No futuro, quem paga as pensões?

(Texto publicado no Diário de Coimbra de 5 de julho de 2024)

Recentemente foi exibido em Coimbra o documentário BirthGap, no âmbito da iniciativa "dias + férteis" da clínica Eugin. Nele debate-se a atual diminuição de nascimentos, contrariando as previsões catastrofistas de meados do século passado, que previam um aumento insustentável da população mundial.

O que mais me surpreendeu nesse documentário foi a principal razão usada para considerar negativa esta diminuição populacional: não vai haver quem pague as pensões daqueles que estão agora a iniciar a sua vida profissional. Como pai, repugna-me a ideia egoísta de se ter filhos a pensar nos impostos que eles vão pagar no futuro, para nos sustentar na velhice.

Mas o medo de não ter quem pague as pensões no futuro é real, precisamente pela razão apontada no documentário: a diminuição da população ativa não vai gerar dinheiro suficiente para pagar a reforma dos que agora trabalham. Muitos afirmam, entre resignados e indignados: "para mim já não vai haver...".

Contesto esta inevitabilidade. É claro que, com uma menor população ativa, os impostos sobre os salários gerarão uma receita menor. Mas não há nenhuma razão para as pensões terem de ser pagas pelos impostos sobre o trabalho. Também não defendo que devam ser pagas por fundos de pensões, pelo menos em quantidade significativa, pois os fundos de pensões geram distorções preocupantes na atividade económica, como porventura discutirei noutro texto.

Para um governo pagar as pensões precisa dos impostos, claro. Mas não têm de provir dos salários! Os impostos podem vir de outras fontes, como aliás já acontece atualmente: IVA, IMI, etc. Mas, para compensar uma grande diminuição dos impostos sobre os salários (IRS e contribuições para a segurança social), novas fontes têm de surgir, ou ser muito reforçadas. Defendo que essas fontes existem, e de entre elas realço duas: recursos não renováveis e transações financeiras.

Com efeito, havendo problemas tão graves no consumo descontrolado de recursos finitos, como é o caso dos combustíveis fósseis que estão a destruir o clima, deveria aumentar-se fortemente os impostos sobre esses recursos. O consumo desses recursos baixaria, como se pretende, e as energias renováveis e os materiais recuperados por reciclagem ganhariam maior competitividade, acelerando a transição climática, entre outras alterações favoráveis à preservação do ambiente.

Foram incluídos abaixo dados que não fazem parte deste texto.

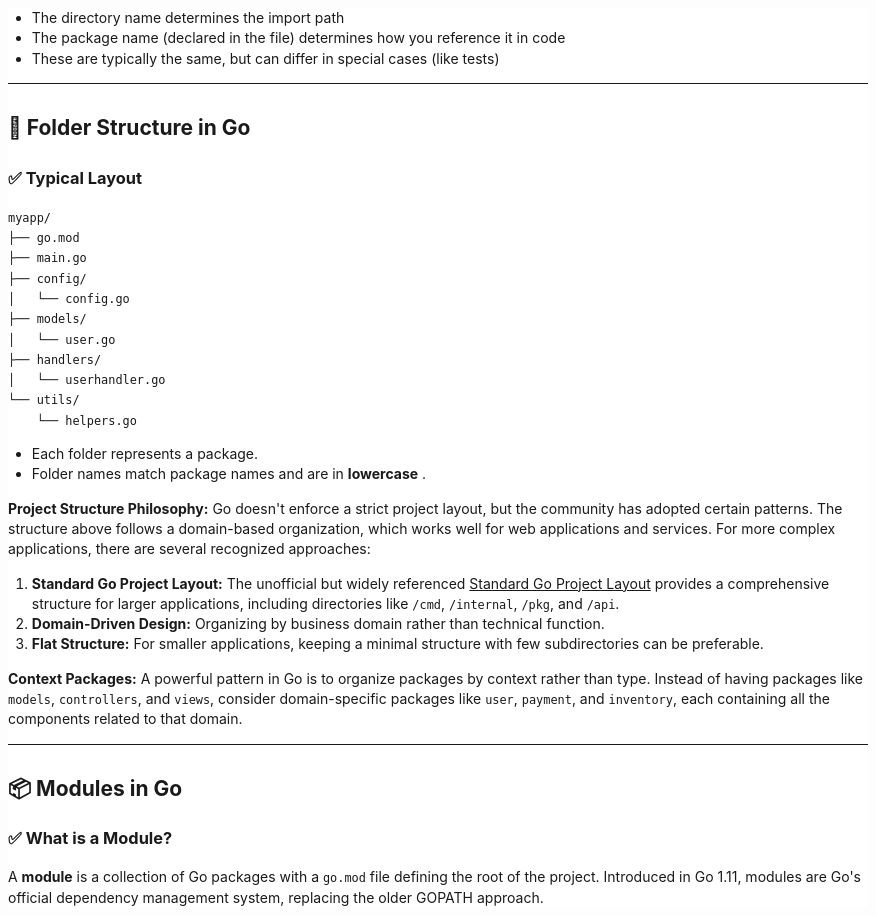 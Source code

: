 * The directory name determines the import path
* The package name (declared in the file) determines how you reference it in code
* These are typically the same, but can differ in special cases (like tests)

---

## 📁 Folder Structure in Go

### ✅ Typical Layout

```
myapp/
├── go.mod
├── main.go
├── config/
│   └── config.go
├── models/
│   └── user.go
├── handlers/
│   └── userhandler.go
└── utils/
    └── helpers.go
```

* Each folder represents a package.
* Folder names match package names and are in  **lowercase** .

**Project Structure Philosophy:**
Go doesn't enforce a strict project layout, but the community has adopted certain patterns. The structure above follows a domain-based organization, which works well for web applications and services. For more complex applications, there are several recognized approaches:

1. **Standard Go Project Layout:** The unofficial but widely referenced [Standard Go Project Layout](https://github.com/golang-standards/project-layout) provides a comprehensive structure for larger applications, including directories like `/cmd`, `/internal`, `/pkg`, and `/api`.
2. **Domain-Driven Design:** Organizing by business domain rather than technical function.
3. **Flat Structure:** For smaller applications, keeping a minimal structure with few subdirectories can be preferable.

**Context Packages:**
A powerful pattern in Go is to organize packages by context rather than type. Instead of having packages like `models`, `controllers`, and `views`, consider domain-specific packages like `user`, `payment`, and `inventory`, each containing all the components related to that domain.

---

## 📦 Modules in Go

### ✅ What is a Module?

A **module** is a collection of Go packages with a `go.mod` file defining the root of the project. Introduced in Go 1.11, modules are Go's official dependency management system, replacing the older GOPATH approach.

As transações financeiras, por outro lado, através das quais flui a maior parte do dinheiro existente no mundo, são sujeitas a taxas minúsculas, quando existem. O volume é gigante: todos os dias no mundo, só em ações, é transacionado um valor similar ao PIB de Portugal. Bastaria que passassem a pagar um valor bem pequeno, e já gerariam um montante muito elevado. Na União Europeia há cerca de 20 anos que se discute a introdução de uma FTT (Financial Transaction Tax) que, embora muito pequena (0.1% sobre ações e obrigações, e 0.01% sobre produtos derivados) já geraria muito milhares de milhões de euros. Infelizmente as resistências são muitas e ainda não está em vigor, nem se prevê quando venha a estar.

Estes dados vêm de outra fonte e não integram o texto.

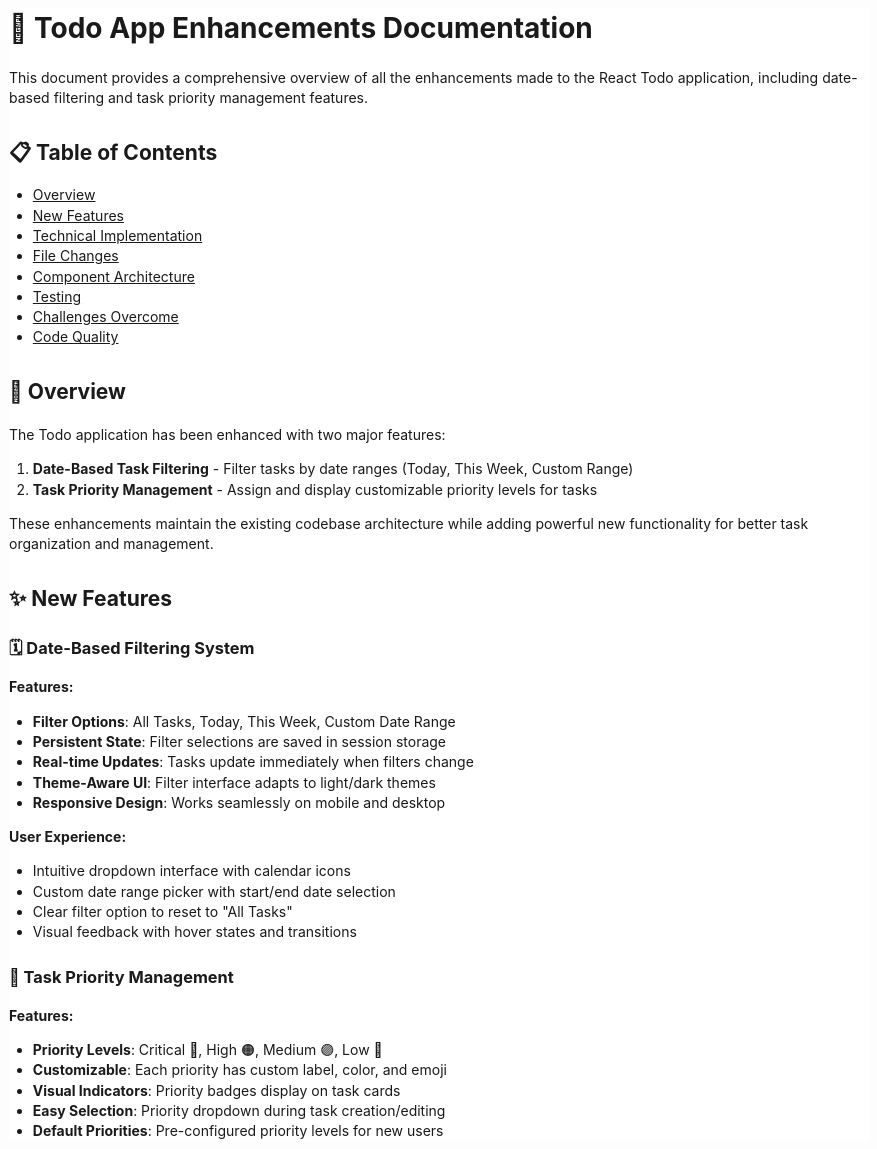 # 🚀 Todo App Enhancements Documentation

This document provides a comprehensive overview of all the enhancements made to the React Todo application, including date-based filtering and task priority management features.

## 📋 Table of Contents

- [Overview](#overview)
- [New Features](#new-features)
- [Technical Implementation](#technical-implementation)
- [File Changes](#file-changes)
- [Component Architecture](#component-architecture)
- [Testing](#testing)
- [Challenges Overcome](#challenges-overcome)
- [Code Quality](#code-quality)

## 🎯 Overview

The Todo application has been enhanced with two major features:

1. **Date-Based Task Filtering** - Filter tasks by date ranges (Today, This Week, Custom Range)
2. **Task Priority Management** - Assign and display customizable priority levels for tasks

These enhancements maintain the existing codebase architecture while adding powerful new functionality for better task organization and management.

## ✨ New Features

### 🗓️ Date-Based Filtering System

**Features:**

- **Filter Options**: All Tasks, Today, This Week, Custom Date Range
- **Persistent State**: Filter selections are saved in session storage
- **Real-time Updates**: Tasks update immediately when filters change
- **Theme-Aware UI**: Filter interface adapts to light/dark themes
- **Responsive Design**: Works seamlessly on mobile and desktop

**User Experience:**

- Intuitive dropdown interface with calendar icons
- Custom date range picker with start/end date selection
- Clear filter option to reset to "All Tasks"
- Visual feedback with hover states and transitions

### 🎯 Task Priority Management

**Features:**

- **Priority Levels**: Critical 🔴, High 🟠, Medium 🟣, Low 🔵
- **Customizable**: Each priority has custom label, color, and emoji
- **Visual Indicators**: Priority badges display on task cards
- **Easy Selection**: Priority dropdown during task creation/editing
- **Default Priorities**: Pre-configured priority levels for new users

O processo de transferência dos impostos dos salários para outras fontes, estas que descrevo e outras, deveria iniciar-se já, enquanto ainda há tempo. Não se trata de aumentar o volume de impostos, mas de os transferir: por cada euro adicional proveniente dessas fontes seria retirado um euro aos impostos sobre o trabalho.

Voltando à questão inicial, quem pagará as pensões no futuro serão os impostos, como hoje. Se estes não dependerem tanto dos salários, a diminuição populacional não impedirá as pensões de serem pagas.